|
Данька же был единственным ребенком, к тому еще и поздним. Бернштейны не скрывали, а несколько даже педалировали наличие многочисленных дядюшек и тетушек в далекой Америке, во что бы то ни стало жаждущим облагодетельствовать скромную чету и их гениального отпрыска как в вещевом, так и в денежном эквиваленте. Он был воспитан в духе здорового скепсиса по отношению к системе, которая, несмотря на явную ублюдочность, позволяла Бронштейнам вполне благополучно процветать. Корабельщикова, который всегда переживал Данькины успехи и неудачи как свои собственные, всегда поражал тот бесхребетный конформизм, с которым его друг воспринимал окружающую действительность, и относил это за счет благополучия, прочно обосновавшегося под крышей дома Бернштейнов. Когда они стали достаточно взрослыми для того, чтобы самостоятельно мыслить и пытаться разобраться в мировых линиях, Данька только добродушно скалился в ответ на гневные филиппики Андрея в адрес власть предержащих. На самом деле он просто с младенчества знал то, что Андрею открывалось аки бездна, звезд полна: власть – говно, а власть советская – говно в превосходной степени, доказывать сие – тратить впустую драгоценное время, которое можно употребить на вещи, гораздо более для настроения пользительные. Съесть, например, двойную порцию плова в кафе «Узбекистон», что напротив стадиона, читая при этом руководство по системе ЕС ЭВМ. Или просидеть полночи в машинном зале родного института, наделав при этом такого шороха, что пришедшие наутро доценты с кандидатами не могут заставить «еэску» работать и вынуждены требовать к себе Бернштейна, чтобы он опять все «посадил, где росло!!!». А то притащить на занятия – подумать страшно! – компьютер с самым что ни на есть настоящим Intel х86, размером с том Большой Советской Энциклопедии, и показать преподавателю только что, прямо у него на глазах, откомпилированный учебный пример на Си, доведя беднягу чуть не до инфаркта…

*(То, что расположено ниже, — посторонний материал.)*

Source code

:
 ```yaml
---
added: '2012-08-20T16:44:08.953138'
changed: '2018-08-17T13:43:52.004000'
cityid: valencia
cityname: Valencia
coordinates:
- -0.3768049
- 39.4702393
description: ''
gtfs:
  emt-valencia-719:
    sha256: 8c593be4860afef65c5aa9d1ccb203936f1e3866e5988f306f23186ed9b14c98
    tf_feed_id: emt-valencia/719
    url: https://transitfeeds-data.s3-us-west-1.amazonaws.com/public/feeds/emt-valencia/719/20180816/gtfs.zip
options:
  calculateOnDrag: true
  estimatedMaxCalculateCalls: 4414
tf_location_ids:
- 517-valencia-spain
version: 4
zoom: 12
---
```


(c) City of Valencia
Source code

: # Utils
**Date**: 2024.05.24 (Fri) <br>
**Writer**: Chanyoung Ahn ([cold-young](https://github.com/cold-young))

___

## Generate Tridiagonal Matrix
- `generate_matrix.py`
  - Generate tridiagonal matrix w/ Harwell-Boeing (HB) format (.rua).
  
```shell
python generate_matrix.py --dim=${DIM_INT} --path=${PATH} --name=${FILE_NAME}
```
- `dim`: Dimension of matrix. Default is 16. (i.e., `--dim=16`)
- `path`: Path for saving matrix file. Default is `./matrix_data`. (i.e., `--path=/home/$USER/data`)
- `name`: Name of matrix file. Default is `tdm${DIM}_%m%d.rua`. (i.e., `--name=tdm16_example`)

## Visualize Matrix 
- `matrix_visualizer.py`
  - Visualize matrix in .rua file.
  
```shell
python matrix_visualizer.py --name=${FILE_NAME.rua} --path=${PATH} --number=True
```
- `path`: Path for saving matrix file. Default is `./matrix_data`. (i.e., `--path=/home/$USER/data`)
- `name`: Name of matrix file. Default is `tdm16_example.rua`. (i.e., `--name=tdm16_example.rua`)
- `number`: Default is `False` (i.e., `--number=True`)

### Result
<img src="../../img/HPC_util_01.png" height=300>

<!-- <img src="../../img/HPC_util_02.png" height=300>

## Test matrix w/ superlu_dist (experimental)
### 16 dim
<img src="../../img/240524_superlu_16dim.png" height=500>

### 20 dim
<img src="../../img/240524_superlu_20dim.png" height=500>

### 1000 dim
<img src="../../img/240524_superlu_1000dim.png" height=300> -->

Он был веселый и удивительно, потрясающе не жадный, – подфарцовывал потихоньку и не очень, хороводился с какими-то непонятными Андрею «чуваками», странным образом не смешиваясь с ними и не мараясь во всем этом нисколько. Охотно ссужал приятелей и друзей деньгами – иногда и без отдачи. Вообще легко и весело расставался с деньгами, и, кажется, так же легко и весело заводились они у него снова… Андрей, впрочем, если когда и пользовался дружескими ссудами, неизменно возвращал деньги в оговоренный срок, а если не мог этого сделать, то страдал, словно от жестокой зубной боли… Веселый, не жадный и уже на машине. Тогда. И легкий. Не легковесный, а именно легкий, и к этой легкости тянуло Андрея, словно магнитом…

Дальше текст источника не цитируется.